SSD-VGG-300 Trained on PASCAL VOC Data

Contributed by: Julian W. Francis

Detect and localize objects in an image

Released in 2016, this model discretizes the output space of bounding boxes into a set of default boxes. At the time of prediction, scores are generated for each object and multiple feature maps with different resolutions are used to make predictions for objects of various sizes.
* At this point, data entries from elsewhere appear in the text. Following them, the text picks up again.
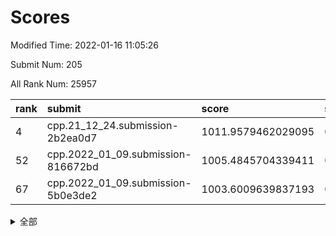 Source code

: # Scores

Modified Time: 2022-01-16 11:05:26

Submit Num: 205

All Rank Num: 25957

| rank |               submit               |       score        |       sigma        | pk_num |
| :--- | :--------------------------------- | :----------------- | :----------------- | :----- |
| 4    | cpp.21_12_24.submission-2b2ea0d7   | 1011.9579462029095 | 0.7944185022836077 | 508    |
| 52   | cpp.2022_01_09.submission-816672bd | 1005.4845704339411 | 0.7214771263640013 | 507    |
| 67   | cpp.2022_01_09.submission-5b0e3de2 | 1003.6009639837193 | 0.7180361297720623 | 507    |


<details>
<summary>全部</summary>

| rank |                 submit                 |       score        |       sigma        | pk_num |
| :--- | :------------------------------------- | :----------------- | :----------------- | :----- |
| 1    | gobigger.level_3.submission_level_3_9  | 1012.199842500041  | 0.7786541161749668 | 507    |
| 2    | gobigger.level_3.submission_level_3_41 | 1012.0664279636779 | 0.7917728863583539 | 508    |
| 3    | gobigger.level_3.submission_level_3_19 | 1012.0496224057114 | 0.7758107795475445 | 508    |
| 4    | cpp.21_12_24.submission-2b2ea0d7       | 1011.9579462029095 | 0.7944185022836077 | 508    |
| 5    | gobigger.level_3.submission_level_3_47 | 1011.7522262431343 | 0.8190094023520692 | 508    |
| 6    | gobigger.level_3.submission_level_3_25 | 1011.616101445324  | 0.7855691668050195 | 510    |
| 7    | gobigger.level_3.submission_level_3_36 | 1011.5888382981365 | 0.773524130338219  | 509    |
| 8    | gobigger.level_3.submission_level_3_31 | 1011.3307395945541 | 0.7773946727184323 | 505    |
| 9    | gobigger.level_3.submission_level_3_6  | 1011.0966087682501 | 0.7436612838679556 | 506    |
| 10   | gobigger.level_3.submission_level_3_16 | 1011.0330739711554 | 0.7747863117920688 | 506    |
| 11   | gobigger.level_3.submission_level_3_7  | 1011.0009549342068 | 0.7547405874568239 | 506    |
| 12   | gobigger.level_3.submission_level_3_12 | 1010.7989966063154 | 0.7731973950287211 | 507    |
| 13   | gobigger.level_3.submission_level_3_44 | 1010.6828513159397 | 0.7736838251128236 | 509    |
| 14   | gobigger.level_3.submission_level_3_18 | 1010.4242812133926 | 0.7651849245769929 | 509    |
| 15   | gobigger.level_3.submission_level_3_13 | 1010.3362653006179 | 0.7516964025039568 | 502    |
| 16   | gobigger.level_3.submission_level_3_14 | 1010.1680438099669 | 0.75014194112118   | 506    |
| 17   | gobigger.level_3.submission_level_3_48 | 1010.1471144283311 | 0.7558047473451027 | 506    |
| 18   | gobigger.level_3.submission_level_3_35 | 1010.14453539409   | 0.7740122799408324 | 502    |
| 19   | gobigger.level_3.submission_level_3_27 | 1010.0095722378379 | 0.7714479629890797 | 510    |
| 20   | gobigger.level_3.submission_level_3_5  | 1009.9770756323368 | 0.7643735649934463 | 505    |
| 21   | gobigger.level_3.submission_level_3_20 | 1009.8803088868078 | 0.7705600862929878 | 509    |
| 22   | gobigger.level_3.submission_level_3_29 | 1009.8437305248464 | 0.7779778740720695 | 507    |
| 23   | gobigger.level_3.submission_level_3_42 | 1009.8133850993647 | 0.735991959418294  | 503    |
| 24   | gobigger.level_3.submission_level_3_11 | 1009.7913904140894 | 0.7633952205619632 | 508    |
| 25   | gobigger.level_3.submission_level_3_30 | 1009.7208081566208 | 0.7734578289008353 | 505    |
| 26   | gobigger.level_3.submission_level_3_15 | 1009.7176805144253 | 0.7646108429985355 | 505    |
| 27   | gobigger.level_3.submission_level_3_1  | 1009.6934562701028 | 0.7603400209286555 | 505    |
| 28   | gobigger.level_3.submission_level_3_46 | 1009.6909515061967 | 0.7537497029161884 | 507    |
| 29   | gobigger.level_3.submission_level_3_38 | 1009.630593562734  | 0.7736973715927767 | 495    |
| 30   | gobigger.level_3.submission_level_3_24 | 1009.6056291383172 | 0.7478402082280619 | 511    |
| 31   | gobigger.level_3.submission_level_3_45 | 1009.6035057403617 | 0.7569347953874892 | 507    |
| 32   | gobigger.level_3.submission_level_3_21 | 1009.5527539062223 | 0.7524685023139548 | 513    |
| 33   | gobigger.level_3.submission_level_3_17 | 1009.4687241414911 | 0.7478457929554425 | 504    |
| 34   | gobigger.level_3.submission_level_3_3  | 1009.3875813375904 | 0.7428040851132758 | 509    |
| 35   | gobigger.level_3.submission_level_3_32 | 1009.368907415975  | 0.7734645810461491 | 503    |
| 36   | gobigger.level_3.submission_level_3_2  | 1009.3114591356298 | 0.7257582106319377 | 505    |
| 37   | gobigger.level_3.submission_level_3_28 | 1009.275167090781  | 0.741222483534858  | 506    |
| 38   | gobigger.level_3.submission_level_3_4  | 1009.2708169532474 | 0.774712807146441  | 507    |
| 39   | gobigger.level_3.submission_level_3_0  | 1009.2345309539227 | 0.7535727119498792 | 505    |
| 40   | gobigger.level_3.submission_level_3_40 | 1009.1161770607112 | 0.7541361991911281 | 505    |
| 41   | gobigger.level_3.submission_level_3_33 | 1009.0025613881556 | 0.7567239442322613 | 510    |
| 42   | gobigger.level_3.submission_level_3_43 | 1008.9943002609464 | 0.7490381556420707 | 509    |
| 43   | gobigger.level_3.submission_level_3_23 | 1008.8992460530819 | 0.7446900859315078 | 505    |
| 44   | gobigger.level_3.submission_level_3_26 | 1008.7234325262244 | 0.7362731708054872 | 508    |
| 45   | gobigger.level_3.submission_level_3_34 | 1008.7008474395885 | 0.763866324527638  | 509    |
| 46   | gobigger.level_3.submission_level_3_37 | 1008.4362610158084 | 0.7643647221641532 | 504    |
| 47   | gobigger.level_3.submission_level_3_8  | 1008.4313517357749 | 0.7585458475303609 | 499    |
| 48   | gobigger.level_3.submission_level_3_22 | 1008.4232650433465 | 0.7358952403519228 | 512    |
| 49   | gobigger.level_3.submission_level_3_39 | 1008.3442932585739 | 0.748774023787417  | 508    |
| 50   | gobigger.level_3.submission_level_3_49 | 1008.2088630175239 | 0.7404217016368857 | 507    |
| 51   | gobigger.level_3.submission_level_3_10 | 1008.1369136866674 | 0.764058770775764  | 504    |
| 52   | cpp.2022_01_09.submission-816672bd     | 1005.4845704339411 | 0.7214771263640013 | 507    |
| 53   | gobigger.level_1.submission_level_1_31 | 1004.7134496135819 | 0.7265020387163611 | 507    |
| 54   | gobigger.level_1.submission_level_1_15 | 1004.42433906092   | 0.7178680350716796 | 504    |
| 55   | gobigger.level_1.submission_level_1_46 | 1004.3465840229032 | 0.7092671871077868 | 508    |
| 56   | gobigger.level_1.submission_level_1_9  | 1004.2666327236791 | 0.7219452446276453 | 508    |
| 57   | gobigger.level_1.submission_level_1_18 | 1004.1599668078111 | 0.7220431540336572 | 508    |
| 58   | gobigger.level_1.submission_level_1_41 | 1004.1359851228043 | 0.7320925070444362 | 513    |
| 59   | gobigger.level_1.submission_level_1_26 | 1003.9443338527362 | 0.722213772475015  | 510    |
| 60   | gobigger.level_1.submission_level_1_16 | 1003.8472430192577 | 0.7071092053621608 | 507    |
| 61   | gobigger.level_1.submission_level_1_28 | 1003.8073398616764 | 0.7197317861842932 | 505    |
| 62   | gobigger.level_1.submission_level_1_3  | 1003.793306651302  | 0.723162009438945  | 501    |
| 63   | gobigger.level_1.submission_level_1_17 | 1003.74335557907   | 0.7166243128171993 | 506    |
| 64   | gobigger.level_1.submission_level_1_30 | 1003.6662720313533 | 0.7206362673224271 | 507    |
| 65   | gobigger.level_1.submission_level_1_14 | 1003.6490639974141 | 0.7124364559473013 | 503    |
| 66   | gobigger.level_1.submission_level_1_35 | 1003.6014509503676 | 0.7185637849580148 | 506    |
| 67   | cpp.2022_01_09.submission-5b0e3de2     | 1003.6009639837193 | 0.7180361297720623 | 507    |
| 68   | gobigger.level_1.submission_level_1_2  | 1003.5432517146548 | 0.7122058665579455 | 505    |
| 69   | gobigger.level_1.submission_level_1_34 | 1003.5400917071289 | 0.7150512650466931 | 510    |
| 70   | gobigger.level_1.submission_level_1_0  | 1003.5353807993704 | 0.7130353664964647 | 502    |
| 71   | gobigger.level_1.submission_level_1_21 | 1003.4400878150383 | 0.7086915024157558 | 507    |
| 72   | gobigger.level_1.submission_level_1_42 | 1003.4360533297927 | 0.7102309528029666 | 506    |
| 73   | gobigger.level_1.submission_level_1_1  | 1003.4266866776152 | 0.712439969240143  | 504    |
| 74   | gobigger.level_1.submission_level_1_36 | 1003.3964454416378 | 0.7144306629676039 | 500    |
| 75   | gobigger.level_1.submission_level_1_45 | 1003.3084411050007 | 0.7046930468766325 | 505    |
| 76   | gobigger.level_1.submission_level_1_38 | 1003.2610285086213 | 0.7092623042315136 | 510    |
| 77   | gobigger.level_1.submission_level_1_5  | 1003.2102761836826 | 0.7169353740635565 | 505    |
| 78   | gobigger.level_1.submission_level_1_27 | 1003.1924854090572 | 0.7202667076290316 | 507    |
| 79   | gobigger.level_1.submission_level_1_25 | 1003.1693792614934 | 0.7030650139233215 | 512    |
| 80   | gobigger.level_1.submission_level_1_8  | 1003.1022638784906 | 0.7124577472273117 | 503    |
| 81   | gobigger.level_1.submission_level_1_40 | 1003.0888744314813 | 0.7276546830449286 | 505    |
| 82   | gobigger.level_1.submission_level_1_23 | 1003.0525701419687 | 0.7069075828013136 | 500    |
| 83   | gobigger.level_1.submission_level_1_39 | 1003.0420381088858 | 0.7148466158337526 | 507    |
| 84   | gobigger.level_1.submission_level_1_6  | 1003.0066196117945 | 0.7170037146557593 | 508    |
| 85   | gobigger.level_1.submission_level_1_32 | 1002.9054475302623 | 0.709368958792676  | 508    |
| 86   | gobigger.level_1.submission_level_1_12 | 1002.8886691364874 | 0.7136996329255507 | 500    |
| 87   | gobigger.level_1.submission_level_1_22 | 1002.8851326265552 | 0.7133456507111338 | 509    |
| 88   | gobigger.level_1.submission_level_1_24 | 1002.8629656715814 | 0.7152024327634665 | 509    |
| 89   | gobigger.level_1.submission_level_1_19 | 1002.8357692897035 | 0.7219409050506929 | 510    |
| 90   | gobigger.level_1.submission_level_1_33 | 1002.6805365401848 | 0.7030537358942094 | 501    |
| 91   | gobigger.level_1.submission_level_1_29 | 1002.6296897759664 | 0.714707795324283  | 499    |
| 92   | gobigger.level_1.submission_level_1_10 | 1002.6150799966941 | 0.7130147276883755 | 508    |
| 93   | gobigger.level_1.submission_level_1_48 | 1002.5052816912948 | 0.704695454696406  | 503    |
| 94   | gobigger.level_1.submission_level_1_20 | 1002.4937902810769 | 0.6999824728495591 | 507    |
| 95   | gobigger.level_1.submission_level_1_7  | 1002.4880678628098 | 0.7160664077144683 | 506    |
| 96   | gobigger.level_1.submission_level_1_37 | 1002.4677159371685 | 0.7172862064204475 | 508    |
| 97   | gobigger.level_1.submission_level_1_43 | 1002.3977100106819 | 0.7143197287342667 | 510    |
| 98   | gobigger.level_1.submission_level_1_13 | 1002.2223796218946 | 0.7212315180885187 | 510    |
| 99   | gobigger.level_1.submission_level_1_11 | 1002.0784858599159 | 0.7162665488651222 | 507    |
| 100  | gobigger.level_1.submission_level_1_49 | 1001.702427378422  | 0.7171932812207766 | 506    |
| 101  | gobigger.level_1.submission_level_1_44 | 1001.6116354536744 | 0.7086665331739112 | 504    |
| 102  | gobigger.level_1.submission_level_1_4  | 1001.4183377785482 | 0.7176256981749939 | 508    |
| 103  | gobigger.level_1.submission_level_1_47 | 1001.3408481842289 | 0.6998714673453612 | 505    |
| 104  | gobigger.random.submission_random_25   | 997.7327714080739  | 0.6998691988570398 | 513    |
| 105  | gobigger.random.submission_random_47   | 996.910854904553   | 0.6966123932039548 | 507    |
| 106  | gobigger.random.submission_random_27   | 996.7943531891991  | 0.7162330799579484 | 508    |
| 107  | gobigger.random.submission_random_13   | 996.7177329257752  | 0.7115532893402383 | 510    |
| 108  | gobigger.random.submission_random_20   | 996.6901957964761  | 0.6984474991744896 | 505    |
| 109  | gobigger.random.submission_random_42   | 996.6511408130511  | 0.7044262618768328 | 508    |
| 110  | gobigger.random.submission_random_35   | 996.6421952097919  | 0.7038283743508913 | 505    |
| 111  | gobigger.random.submission_random_8    | 996.5007691611075  | 0.705074493704804  | 507    |
| 112  | gobigger.random.submission_random_16   | 996.4421384404749  | 0.7066227724276581 | 505    |
| 113  | gobigger.random.submission_random_48   | 996.3847891711576  | 0.7222977184458121 | 505    |
| 114  | gobigger.random.submission_random_34   | 996.2832146149352  | 0.7177179028556598 | 509    |
| 115  | gobigger.random.submission_random_26   | 996.235248736489   | 0.7161533342840503 | 508    |
| 116  | gobigger.random.submission_random_12   | 996.1483552774646  | 0.7034864972741646 | 507    |
| 117  | gobigger.random.submission_random_6    | 996.1412041964095  | 0.7056862279198082 | 510    |
| 118  | gobigger.random.submission_random_30   | 996.1151247485304  | 0.7020293351620109 | 508    |
| 119  | gobigger.random.submission_random_9    | 996.0542319036014  | 0.7131992885731464 | 503    |
| 120  | gobigger.random.submission_random_36   | 996.0458057977113  | 0.7085879349855734 | 503    |
| 121  | gobigger.random.submission_random_46   | 996.0026480703434  | 0.7079473053877862 | 504    |
| 122  | gobigger.random.submission_random_24   | 996.0005529185759  | 0.6986705101341664 | 507    |
| 123  | gobigger.random.submission_random_19   | 995.9571066929825  | 0.7060060570814494 | 512    |
| 124  | gobigger.random.submission_random_29   | 995.9343328453181  | 0.7050255125375772 | 501    |
| 125  | gobigger.random.submission_random_10   | 995.9303042378533  | 0.7087328058670614 | 505    |
| 126  | gobigger.random.submission_random_7    | 995.922579765418   | 0.702322545878827  | 511    |
| 127  | gobigger.random.submission_random_3    | 995.9084036403882  | 0.7031903629096985 | 512    |
| 128  | gobigger.random.submission_random_39   | 995.8831894601255  | 0.6980766577958727 | 504    |
| 129  | gobigger.random.submission_random_17   | 995.8774503444037  | 0.707493074851898  | 504    |
| 130  | gobigger.random.submission_random_32   | 995.8642727577574  | 0.7048878022179641 | 510    |
| 131  | gobigger.random.submission_random_1    | 995.8124768306088  | 0.7011920115040342 | 510    |
| 132  | gobigger.random.submission_random_40   | 995.7540783169866  | 0.7073490399817033 | 506    |
| 133  | gobigger.random.submission_random_18   | 995.7152395803773  | 0.7139436958198017 | 509    |
| 134  | gobigger.random.submission_random_49   | 995.7011942388989  | 0.7089067221097727 | 506    |
| 135  | gobigger.random.submission_random_33   | 995.6663674809591  | 0.7121299745997312 | 507    |
| 136  | gobigger.random.submission_random_28   | 995.6604190629056  | 0.7108082863565034 | 505    |
| 137  | gobigger.random.submission_random_41   | 995.5918161709952  | 0.7073320816743186 | 507    |
| 138  | gobigger.random.submission_random_31   | 995.5917516743924  | 0.7097902432206625 | 511    |
| 139  | gobigger.random.submission_random_11   | 995.5869925963251  | 0.7016572197188893 | 501    |
| 140  | gobigger.random.submission_random_21   | 995.5620931121947  | 0.7034617204336939 | 503    |
| 141  | gobigger.random.submission_random_44   | 995.4908412957352  | 0.7152940293989147 | 510    |
| 142  | gobigger.random.submission_random_15   | 995.3405276409725  | 0.7077711523159179 | 510    |
| 143  | gobigger.random.submission_random_5    | 995.3359634927514  | 0.704118651860064  | 504    |
| 144  | gobigger.random.submission_random_37   | 995.3167834485632  | 0.7011534293049403 | 501    |
| 145  | gobigger.random.submission_random_14   | 995.3033126667132  | 0.7003458744076321 | 508    |
| 146  | gobigger.random.submission_random_0    | 995.3007163284888  | 0.698828521835731  | 509    |
| 147  | gobigger.random.submission_random_43   | 995.0436084429022  | 0.6986548020438454 | 504    |
| 148  | gobigger.random.submission_random_22   | 995.0250786049064  | 0.7181529955589836 | 505    |
| 149  | gobigger.random.submission_random_4    | 994.9642841604169  | 0.7151465441934737 | 507    |
| 150  | gobigger.random.submission_random_38   | 994.9486135208489  | 0.7197659780646786 | 505    |
| 151  | gobigger.level_2.submission_level_2_29 | 994.9336695820583  | 0.712597530346235  | 507    |
| 152  | gobigger.random.submission_random_23   | 994.8616991016083  | 0.7221446938745164 | 507    |
| 153  | gobigger.random.submission_random_2    | 994.8403940345846  | 0.7029310134445816 | 508    |
| 154  | gobigger.random.submission_random_45   | 994.7792252688057  | 0.7047018048971586 | 504    |
| 155  | gobigger.level_2.submission_level_2_20 | 994.301165508657   | 0.7272198049348665 | 509    |
| 156  | gobigger.level_2.submission_level_2_1  | 993.8192709433201  | 0.7215221916965798 | 508    |
| 157  | gobigger.level_2.submission_level_2_40 | 993.781168356888   | 0.7261078808351448 | 506    |
| 158  | gobigger.level_2.submission_level_2_13 | 993.5307832431303  | 0.7290692664935681 | 509    |
| 159  | gobigger.level_2.submission_level_2_21 | 993.4223822247519  | 0.7264465869734817 | 503    |
| 160  | gobigger.level_2.submission_level_2_2  | 993.4108214717658  | 0.731771243708872  | 506    |
| 161  | gobigger.level_2.submission_level_2_9  | 993.2125719374611  | 0.7354499888339248 | 505    |
| 162  | gobigger.level_2.submission_level_2_36 | 993.0404107636997  | 0.7263207062750946 | 506    |
| 163  | gobigger.level_2.submission_level_2_46 | 993.0058993811625  | 0.7397324760854604 | 510    |
| 164  | gobigger.level_2.submission_level_2_42 | 992.9279672122151  | 0.7447238532843881 | 510    |
| 165  | gobigger.level_2.submission_level_2_0  | 992.9244179379668  | 0.7380028924209163 | 507    |
| 166  | gobigger.level_2.submission_level_2_23 | 992.8073876430794  | 0.7389943034586077 | 503    |
| 167  | gobigger.level_2.submission_level_2_11 | 992.7837218756492  | 0.7449172433216719 | 504    |
| 168  | gobigger.level_2.submission_level_2_19 | 992.7463969237815  | 0.7318284602173366 | 508    |
| 169  | gobigger.level_2.submission_level_2_39 | 992.731795790842   | 0.7400673046954056 | 506    |
| 170  | gobigger.level_2.submission_level_2_3  | 992.5884945732354  | 0.7533144573347602 | 507    |
| 171  | gobigger.level_2.submission_level_2_49 | 992.5465755522806  | 0.7509152299930686 | 508    |
| 172  | gobigger.level_2.submission_level_2_32 | 992.431232719209   | 0.7483847614294705 | 504    |
| 173  | gobigger.level_2.submission_level_2_24 | 992.3568510517556  | 0.7461273939926093 | 508    |
| 174  | gobigger.level_2.submission_level_2_27 | 992.2664624906531  | 0.7477567949092939 | 504    |
| 175  | gobigger.level_2.submission_level_2_30 | 992.2404947870559  | 0.7357113242134596 | 505    |
| 176  | gobigger.level_2.submission_level_2_48 | 992.2272297659129  | 0.7477353352865403 | 503    |
| 177  | gobigger.level_2.submission_level_2_7  | 992.1620037751078  | 0.7546824455405714 | 502    |
| 178  | gobigger.level_2.submission_level_2_6  | 992.0641688022719  | 0.7513678640176871 | 504    |
| 179  | gobigger.level_2.submission_level_2_44 | 992.0376394347736  | 0.7354296995436025 | 509    |
| 180  | gobigger.level_2.submission_level_2_15 | 991.9563730478703  | 0.740008316541195  | 507    |
| 181  | gobigger.level_2.submission_level_2_26 | 991.8934564176201  | 0.7284923800195467 | 509    |
| 182  | gobigger.level_2.submission_level_2_17 | 991.8889440666416  | 0.750385456816799  | 507    |
| 183  | gobigger.level_2.submission_level_2_47 | 991.841169741328   | 0.7270225793030605 | 506    |
| 184  | gobigger.level_2.submission_level_2_33 | 991.7412580705436  | 0.7646414679917988 | 503    |
| 185  | gobigger.level_2.submission_level_2_45 | 991.6914964752614  | 0.755255236362132  | 506    |
| 186  | gobigger.level_2.submission_level_2_5  | 991.6853514303775  | 0.7553912778958404 | 508    |
| 187  | gobigger.level_2.submission_level_2_41 | 991.6192520768114  | 0.7434695387210141 | 508    |
| 188  | gobigger.level_2.submission_level_2_14 | 991.5544395249212  | 0.7489954141304505 | 508    |
| 189  | gobigger.level_2.submission_level_2_35 | 991.5055698851469  | 0.7549152902438538 | 508    |
| 190  | gobigger.level_2.submission_level_2_10 | 991.4554957736514  | 0.7446435575208368 | 507    |
| 191  | gobigger.level_2.submission_level_2_16 | 991.4447531542718  | 0.7458379314574559 | 504    |
| 192  | gobigger.level_2.submission_level_2_12 | 991.4043141246734  | 0.7443120546411783 | 509    |
| 193  | gobigger.level_2.submission_level_2_22 | 991.3967975507427  | 0.751152502258541  | 507    |
| 194  | gobigger.level_2.submission_level_2_18 | 991.3695095049893  | 0.7424313122568137 | 506    |
| 195  | gobigger.level_2.submission_level_2_34 | 991.3389247872683  | 0.7345011414847264 | 508    |
| 196  | gobigger.level_2.submission_level_2_28 | 991.298333456506   | 0.7436971354367308 | 512    |
| 197  | gobigger.level_2.submission_level_2_8  | 991.1914699509175  | 0.7443586948475426 | 507    |
| 198  | gobigger.level_2.submission_level_2_37 | 991.092819088805   | 0.7507877075847706 | 506    |
| 199  | gobigger.level_2.submission_level_2_38 | 990.7853613197931  | 0.7743663170771954 | 509    |
| 200  | gobigger.level_2.submission_level_2_4  | 990.7234412161062  | 0.7694126931993883 | 508    |
| 201  | gobigger.level_2.submission_level_2_43 | 990.6411545341309  | 0.7631903578540364 | 503    |
| 202  | gobigger.level_2.submission_level_2_31 | 990.5496164488944  | 0.7557708667261281 | 503    |
| 203  | gobigger.level_2.submission_level_2_25 | 990.4340720044315  | 0.7708980478686799 | 502    |
| 204  | gobigger.none.submission_none_1        | 979.5112527141081  | 1.1393447855315475 | 510    |
| 205  | gobigger.none.submission_none_0        | 976.3294254703852  | 1.2581958390337498 | 509    |

</details>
This model processes images at 59 FPS on a NVIDIA Titan X.

Number of layers: 145 | Parameter count: 27,076,694 | Trained size: 109 MB |

Training Set Information

Performance

Examples

Resource retrieval

Get the pre-trained net:

In[1]:=
NetModel["SSD-VGG-300 Trained on PASCAL VOC Data" ]
Out[1]=

Evaluation function

Write an evaluation function to scale the result to the input image size and suppress the least probable detections:

In[2]:=
nonMaxSuppression[overlapThreshold_][detection_] := Module[{boxes, confidence}, Fold[{list, new} |-> If[NoneTrue[list[[All, 1]], iou[#, new[[1]]] > overlapThreshold &], Append[list, new], list], Sequence @@ TakeDrop[Reverse@SortBy[detection, Last], 1]]]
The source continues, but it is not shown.